An introduction to Conda and environment management¶

Copyright © 2023-2024 UL HPC Team hpc-sysadmins@uni.lu
Author: Georgios Kafanas

Users of a programming language like Python, or any other software tool like R, quite often have to install various packages and tools to perform various operations. The various Linux/GNU distributions offer many packages, however, many package versions are either old or missing completely as administrators try to reduce the size of distributions and the associated maintenance.

Software distribution systems that specialize on various categories of application software have been developed. Systems such as Conda distribute generic types of software, where as systems such as PyPI (Python), Packrat (R), and Pkg (Julia) specialize in a single kind of software.

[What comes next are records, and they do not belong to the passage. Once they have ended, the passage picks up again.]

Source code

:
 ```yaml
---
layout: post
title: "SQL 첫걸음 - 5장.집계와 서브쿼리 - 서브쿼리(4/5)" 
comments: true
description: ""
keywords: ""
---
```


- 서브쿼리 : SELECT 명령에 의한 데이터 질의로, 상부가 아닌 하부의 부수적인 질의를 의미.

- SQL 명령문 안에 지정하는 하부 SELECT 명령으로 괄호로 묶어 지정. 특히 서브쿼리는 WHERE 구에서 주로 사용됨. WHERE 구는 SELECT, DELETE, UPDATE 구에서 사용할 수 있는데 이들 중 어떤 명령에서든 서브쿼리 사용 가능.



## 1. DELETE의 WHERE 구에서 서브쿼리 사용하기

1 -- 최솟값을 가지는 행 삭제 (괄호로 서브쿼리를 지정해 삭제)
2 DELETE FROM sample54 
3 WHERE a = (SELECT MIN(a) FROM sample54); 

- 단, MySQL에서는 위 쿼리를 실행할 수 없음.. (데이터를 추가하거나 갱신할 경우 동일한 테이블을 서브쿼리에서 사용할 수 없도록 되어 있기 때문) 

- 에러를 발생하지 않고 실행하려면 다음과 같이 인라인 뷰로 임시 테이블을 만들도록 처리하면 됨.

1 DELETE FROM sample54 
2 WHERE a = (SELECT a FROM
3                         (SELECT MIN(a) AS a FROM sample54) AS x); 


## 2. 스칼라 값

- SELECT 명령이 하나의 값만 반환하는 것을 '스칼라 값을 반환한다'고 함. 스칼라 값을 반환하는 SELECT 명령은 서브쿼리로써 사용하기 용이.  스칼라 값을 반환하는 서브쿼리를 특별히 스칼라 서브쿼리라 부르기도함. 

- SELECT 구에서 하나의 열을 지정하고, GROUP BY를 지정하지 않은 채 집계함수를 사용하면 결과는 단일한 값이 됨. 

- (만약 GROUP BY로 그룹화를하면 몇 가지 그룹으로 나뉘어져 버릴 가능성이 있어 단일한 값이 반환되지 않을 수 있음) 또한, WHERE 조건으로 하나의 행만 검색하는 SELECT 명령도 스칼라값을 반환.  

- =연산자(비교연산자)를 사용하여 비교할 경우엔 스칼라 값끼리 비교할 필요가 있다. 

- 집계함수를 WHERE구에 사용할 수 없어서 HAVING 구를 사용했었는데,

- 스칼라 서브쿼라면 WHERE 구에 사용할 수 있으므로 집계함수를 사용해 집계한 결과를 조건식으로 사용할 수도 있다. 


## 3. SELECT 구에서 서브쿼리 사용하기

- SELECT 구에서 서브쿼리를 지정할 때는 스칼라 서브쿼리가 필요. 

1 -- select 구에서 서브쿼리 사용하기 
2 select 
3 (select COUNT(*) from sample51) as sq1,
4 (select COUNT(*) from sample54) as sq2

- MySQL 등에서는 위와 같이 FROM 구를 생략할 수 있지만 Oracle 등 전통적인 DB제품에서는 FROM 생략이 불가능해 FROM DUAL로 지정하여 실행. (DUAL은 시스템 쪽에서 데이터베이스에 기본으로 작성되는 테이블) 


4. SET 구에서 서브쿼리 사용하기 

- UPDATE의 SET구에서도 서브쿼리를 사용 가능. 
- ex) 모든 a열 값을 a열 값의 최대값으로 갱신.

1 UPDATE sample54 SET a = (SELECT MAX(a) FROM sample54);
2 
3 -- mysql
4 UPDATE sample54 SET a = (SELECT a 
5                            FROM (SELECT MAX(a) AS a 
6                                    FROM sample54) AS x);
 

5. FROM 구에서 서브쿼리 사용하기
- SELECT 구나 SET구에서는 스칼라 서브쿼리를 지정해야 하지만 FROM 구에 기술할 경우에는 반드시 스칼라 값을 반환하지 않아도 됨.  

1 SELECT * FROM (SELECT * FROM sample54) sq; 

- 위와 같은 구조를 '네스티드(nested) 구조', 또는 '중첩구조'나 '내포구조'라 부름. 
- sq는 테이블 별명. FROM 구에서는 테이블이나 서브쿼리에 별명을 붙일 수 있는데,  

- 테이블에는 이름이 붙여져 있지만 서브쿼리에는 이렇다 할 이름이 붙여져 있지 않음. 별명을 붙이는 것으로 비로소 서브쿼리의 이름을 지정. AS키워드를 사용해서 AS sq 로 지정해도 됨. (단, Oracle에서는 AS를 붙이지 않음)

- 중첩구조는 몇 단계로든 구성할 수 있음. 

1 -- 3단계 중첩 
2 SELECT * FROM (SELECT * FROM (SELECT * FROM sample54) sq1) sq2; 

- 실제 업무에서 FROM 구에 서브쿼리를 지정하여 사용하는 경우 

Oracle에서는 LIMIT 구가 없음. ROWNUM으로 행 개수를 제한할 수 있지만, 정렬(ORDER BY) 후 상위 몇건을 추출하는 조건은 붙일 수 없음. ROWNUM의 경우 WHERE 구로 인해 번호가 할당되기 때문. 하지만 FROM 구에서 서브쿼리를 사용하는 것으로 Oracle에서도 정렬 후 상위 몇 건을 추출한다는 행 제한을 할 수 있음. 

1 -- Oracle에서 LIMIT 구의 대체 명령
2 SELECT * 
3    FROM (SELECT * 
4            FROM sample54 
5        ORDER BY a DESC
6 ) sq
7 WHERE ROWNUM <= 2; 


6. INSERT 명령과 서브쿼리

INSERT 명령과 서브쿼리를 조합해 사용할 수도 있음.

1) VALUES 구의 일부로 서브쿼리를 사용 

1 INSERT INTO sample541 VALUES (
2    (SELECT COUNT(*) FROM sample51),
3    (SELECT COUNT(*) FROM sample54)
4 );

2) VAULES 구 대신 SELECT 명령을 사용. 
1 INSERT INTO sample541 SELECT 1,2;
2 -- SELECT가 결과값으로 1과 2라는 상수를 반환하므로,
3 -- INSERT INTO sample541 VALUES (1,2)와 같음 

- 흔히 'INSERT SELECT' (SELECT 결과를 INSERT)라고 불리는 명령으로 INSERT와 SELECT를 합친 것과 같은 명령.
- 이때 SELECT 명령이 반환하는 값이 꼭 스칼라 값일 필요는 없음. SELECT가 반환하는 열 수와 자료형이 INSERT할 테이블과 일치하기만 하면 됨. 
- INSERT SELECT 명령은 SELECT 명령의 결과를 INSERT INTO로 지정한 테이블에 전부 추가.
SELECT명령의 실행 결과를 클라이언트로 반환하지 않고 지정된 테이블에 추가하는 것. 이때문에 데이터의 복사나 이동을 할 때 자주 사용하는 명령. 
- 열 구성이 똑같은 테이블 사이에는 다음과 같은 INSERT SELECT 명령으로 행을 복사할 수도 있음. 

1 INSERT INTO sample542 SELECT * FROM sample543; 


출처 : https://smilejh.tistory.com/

All software distribution system however offer a uniform functionality that includes

the ability to create and reproduce software environments,
isolation between environments, and between an environment and the system, and
easy sourcing of packages from a variety of package sources.

The objective of this course is to cover the basics of package management with Conda. In particular, after this course the users will be able to

create Conda environment and use them to manage the software and package dependencies,
document, and reproduce any Conda environment in variety of systems,
install packages from multiple sources, and
decide when Conda is the most appropriate tool to manage a system environment.

Pre-requisites¶

This course focuses on generic aspects of package management. It is assumed that you have some basic knowledge of how to use packages in R or Python. The main package management framework used is Conda, although there will be mentions to some native tools. You can use the techniques covered here both in your personal machine and on HPC clusters.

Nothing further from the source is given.